◆ Exercise data:
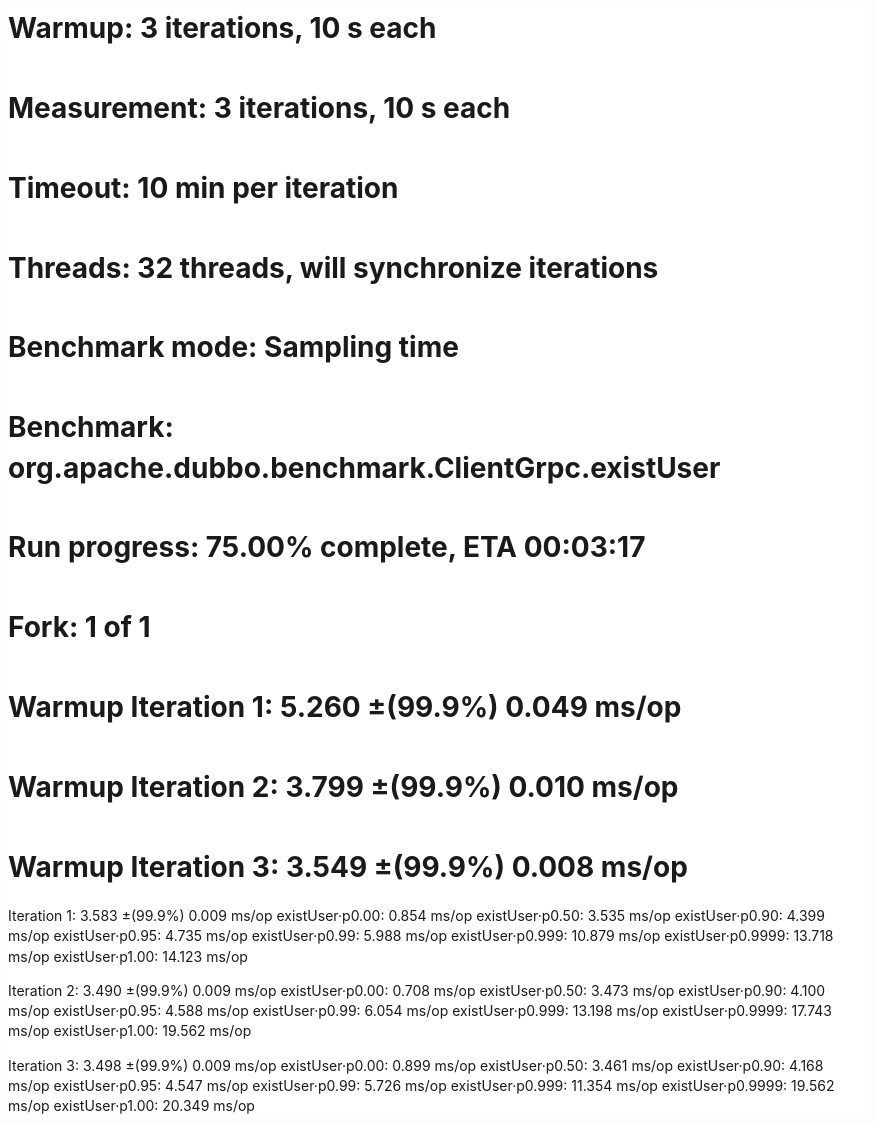 # Warmup: 3 iterations, 10 s each
# Measurement: 3 iterations, 10 s each
# Timeout: 10 min per iteration
# Threads: 32 threads, will synchronize iterations
# Benchmark mode: Sampling time
# Benchmark: org.apache.dubbo.benchmark.ClientGrpc.existUser

# Run progress: 75.00% complete, ETA 00:03:17
# Fork: 1 of 1
# Warmup Iteration   1: 5.260 ±(99.9%) 0.049 ms/op
# Warmup Iteration   2: 3.799 ±(99.9%) 0.010 ms/op
# Warmup Iteration   3: 3.549 ±(99.9%) 0.008 ms/op
Iteration   1: 3.583 ±(99.9%) 0.009 ms/op
                 existUser·p0.00:   0.854 ms/op
                 existUser·p0.50:   3.535 ms/op
                 existUser·p0.90:   4.399 ms/op
                 existUser·p0.95:   4.735 ms/op
                 existUser·p0.99:   5.988 ms/op
                 existUser·p0.999:  10.879 ms/op
                 existUser·p0.9999: 13.718 ms/op
                 existUser·p1.00:   14.123 ms/op

Iteration   2: 3.490 ±(99.9%) 0.009 ms/op
                 existUser·p0.00:   0.708 ms/op
                 existUser·p0.50:   3.473 ms/op
                 existUser·p0.90:   4.100 ms/op
                 existUser·p0.95:   4.588 ms/op
                 existUser·p0.99:   6.054 ms/op
                 existUser·p0.999:  13.198 ms/op
                 existUser·p0.9999: 17.743 ms/op
                 existUser·p1.00:   19.562 ms/op

Iteration   3: 3.498 ±(99.9%) 0.009 ms/op
                 existUser·p0.00:   0.899 ms/op
                 existUser·p0.50:   3.461 ms/op
                 existUser·p0.90:   4.168 ms/op
                 existUser·p0.95:   4.547 ms/op
                 existUser·p0.99:   5.726 ms/op
                 existUser·p0.999:  11.354 ms/op
                 existUser·p0.9999: 19.562 ms/op
                 existUser·p1.00:   20.349 ms/op
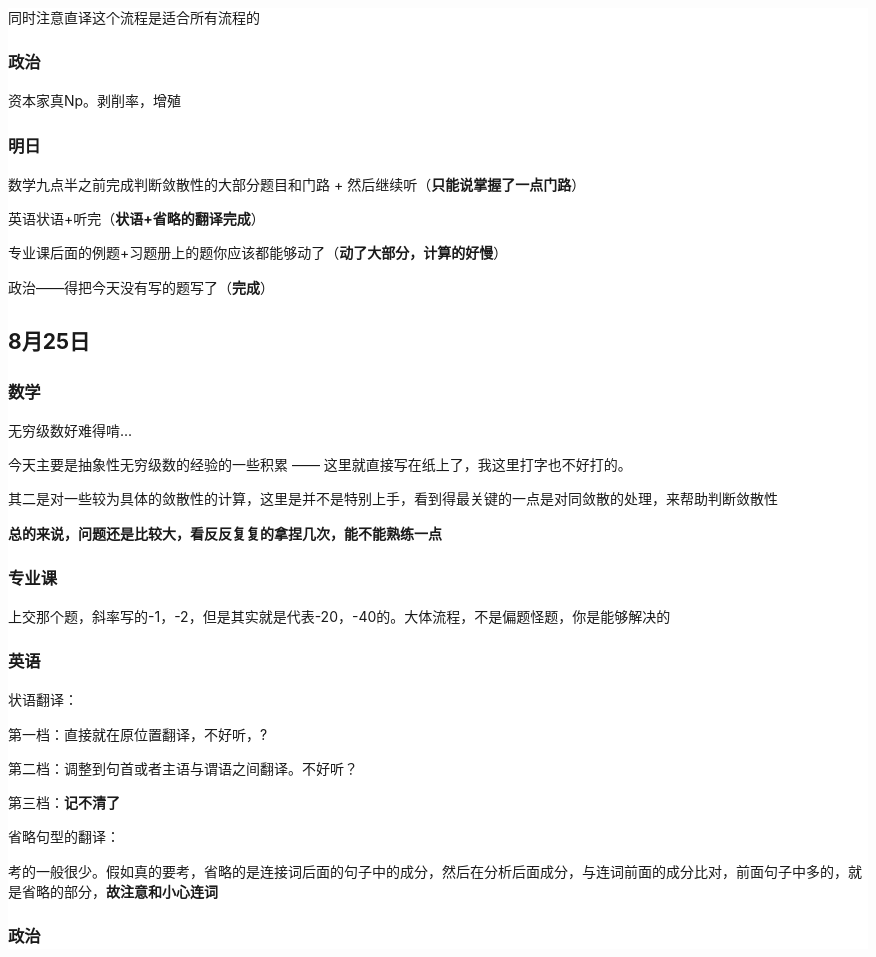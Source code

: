 同时注意直译这个流程是适合所有流程的



### 政治

资本家真Np。剥削率，增殖



### 明日

数学九点半之前完成判断敛散性的大部分题目和门路 + 然后继续听（**只能说掌握了一点门路**）

英语状语+听完（**状语+省略的翻译完成**）

专业课后面的例题+习题册上的题你应该都能够动了（**动了大部分，计算的好慢**）

政治——得把今天没有写的题写了（**完成**）



## 8月25日

### 数学

无穷级数好难得啃...

今天主要是抽象性无穷级数的经验的一些积累 —— 这里就直接写在纸上了，我这里打字也不好打的。

其二是对一些较为具体的敛散性的计算，这里是并不是特别上手，看到得最关键的一点是对同敛散的处理，来帮助判断敛散性

**总的来说，问题还是比较大，看反反复复的拿捏几次，能不能熟练一点**



### 专业课

上交那个题，斜率写的-1，-2，但是其实就是代表-20，-40的。大体流程，不是偏题怪题，你是能够解决的





### 英语

状语翻译：

第一档：直接就在原位置翻译，不好听，?

第二档：调整到句首或者主语与谓语之间翻译。不好听？

第三档：**记不清了**



省略句型的翻译：

考的一般很少。假如真的要考，省略的是连接词后面的句子中的成分，然后在分析后面成分，与连词前面的成分比对，前面句子中多的，就是省略的部分，**故注意和小心连词**



### 政治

◆ What you are asked to do: The expected result is the data above in exact form, free of pictures.

◆ Expected output:
 # Warmup: 3 iterations, 10 s each
# Measurement: 3 iterations, 10 s each
# Timeout: 10 min per iteration
# Threads: 32 threads, will synchronize iterations
# Benchmark mode: Sampling time
# Benchmark: org.apache.dubbo.benchmark.ClientGrpc.existUser

# Run progress: 75.00% complete, ETA 00:03:17
# Fork: 1 of 1
# Warmup Iteration   1: 5.260 ±(99.9%) 0.049 ms/op
# Warmup Iteration   2: 3.799 ±(99.9%) 0.010 ms/op
# Warmup Iteration   3: 3.549 ±(99.9%) 0.008 ms/op
Iteration   1: 3.583 ±(99.9%) 0.009 ms/op
                 existUser·p0.00:   0.854 ms/op
                 existUser·p0.50:   3.535 ms/op
                 existUser·p0.90:   4.399 ms/op
                 existUser·p0.95:   4.735 ms/op
                 existUser·p0.99:   5.988 ms/op
                 existUser·p0.999:  10.879 ms/op
                 existUser·p0.9999: 13.718 ms/op
                 existUser·p1.00:   14.123 ms/op

Iteration   2: 3.490 ±(99.9%) 0.009 ms/op
                 existUser·p0.00:   0.708 ms/op
                 existUser·p0.50:   3.473 ms/op
                 existUser·p0.90:   4.100 ms/op
                 existUser·p0.95:   4.588 ms/op
                 existUser·p0.99:   6.054 ms/op
                 existUser·p0.999:  13.198 ms/op
                 existUser·p0.9999: 17.743 ms/op
                 existUser·p1.00:   19.562 ms/op

Iteration   3: 3.498 ±(99.9%) 0.009 ms/op
                 existUser·p0.00:   0.899 ms/op
                 existUser·p0.50:   3.461 ms/op
                 existUser·p0.90:   4.168 ms/op
                 existUser·p0.95:   4.547 ms/op
                 existUser·p0.99:   5.726 ms/op
                 existUser·p0.999:  11.354 ms/op
                 existUser·p0.9999: 19.562 ms/op
                 existUser·p1.00:   20.349 ms/op
Source code

: 同时注意直译这个流程是适合所有流程的



### 政治

资本家真Np。剥削率，增殖



### 明日

数学九点半之前完成判断敛散性的大部分题目和门路 + 然后继续听（**只能说掌握了一点门路**）

英语状语+听完（**状语+省略的翻译完成**）

专业课后面的例题+习题册上的题你应该都能够动了（**动了大部分，计算的好慢**）

政治——得把今天没有写的题写了（**完成**）



## 8月25日

### 数学

无穷级数好难得啃...

今天主要是抽象性无穷级数的经验的一些积累 —— 这里就直接写在纸上了，我这里打字也不好打的。

其二是对一些较为具体的敛散性的计算，这里是并不是特别上手，看到得最关键的一点是对同敛散的处理，来帮助判断敛散性

**总的来说，问题还是比较大，看反反复复的拿捏几次，能不能熟练一点**



### 专业课

上交那个题，斜率写的-1，-2，但是其实就是代表-20，-40的。大体流程，不是偏题怪题，你是能够解决的





### 英语

状语翻译：

第一档：直接就在原位置翻译，不好听，?

第二档：调整到句首或者主语与谓语之间翻译。不好听？

第三档：**记不清了**



省略句型的翻译：

考的一般很少。假如真的要考，省略的是连接词后面的句子中的成分，然后在分析后面成分，与连词前面的成分比对，前面句子中多的，就是省略的部分，**故注意和小心连词**



### 政治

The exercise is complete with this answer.